— WORK REQUEST —
Starting at the first line of the data below, write out each line exactly until you reach the line containing "status to filter by", and include that line too.

Stored data:
= Beginning of Section =
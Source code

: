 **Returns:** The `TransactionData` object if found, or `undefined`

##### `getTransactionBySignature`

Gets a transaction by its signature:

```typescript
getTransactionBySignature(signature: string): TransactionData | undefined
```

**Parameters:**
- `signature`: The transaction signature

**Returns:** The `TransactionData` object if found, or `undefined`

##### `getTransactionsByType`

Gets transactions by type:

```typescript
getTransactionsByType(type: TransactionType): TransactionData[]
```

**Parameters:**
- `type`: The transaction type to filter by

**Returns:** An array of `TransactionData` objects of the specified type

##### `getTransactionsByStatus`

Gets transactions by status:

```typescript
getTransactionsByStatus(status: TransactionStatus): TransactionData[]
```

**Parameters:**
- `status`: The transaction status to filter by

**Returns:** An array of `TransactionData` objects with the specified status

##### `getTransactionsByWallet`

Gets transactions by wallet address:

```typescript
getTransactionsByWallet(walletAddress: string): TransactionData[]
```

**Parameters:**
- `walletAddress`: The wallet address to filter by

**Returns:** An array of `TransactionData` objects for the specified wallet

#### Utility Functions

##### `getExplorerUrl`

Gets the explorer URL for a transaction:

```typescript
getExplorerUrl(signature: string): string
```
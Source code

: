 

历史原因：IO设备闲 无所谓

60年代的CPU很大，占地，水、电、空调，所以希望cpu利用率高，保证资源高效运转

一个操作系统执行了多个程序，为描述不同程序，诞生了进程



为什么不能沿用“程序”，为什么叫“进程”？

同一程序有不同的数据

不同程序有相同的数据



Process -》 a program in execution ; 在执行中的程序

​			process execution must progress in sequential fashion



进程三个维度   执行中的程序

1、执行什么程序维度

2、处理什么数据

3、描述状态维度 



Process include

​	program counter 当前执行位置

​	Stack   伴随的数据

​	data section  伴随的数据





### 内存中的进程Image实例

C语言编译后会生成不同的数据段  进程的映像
= End of Section =
— RESPONSE FOR THIS EXERCISE —
Source code

: **Returns:** The `TransactionData` object if found, or `undefined`

##### `getTransactionBySignature`

Gets a transaction by its signature:

```typescript
getTransactionBySignature(signature: string): TransactionData | undefined
```

**Parameters:**
- `signature`: The transaction signature

**Returns:** The `TransactionData` object if found, or `undefined`

##### `getTransactionsByType`

Gets transactions by type:

```typescript
getTransactionsByType(type: TransactionType): TransactionData[]
```

**Parameters:**
- `type`: The transaction type to filter by

**Returns:** An array of `TransactionData` objects of the specified type

##### `getTransactionsByStatus`

Gets transactions by status:

```typescript
getTransactionsByStatus(status: TransactionStatus): TransactionData[]
```

**Parameters:**
- `status`: The transaction status to filter by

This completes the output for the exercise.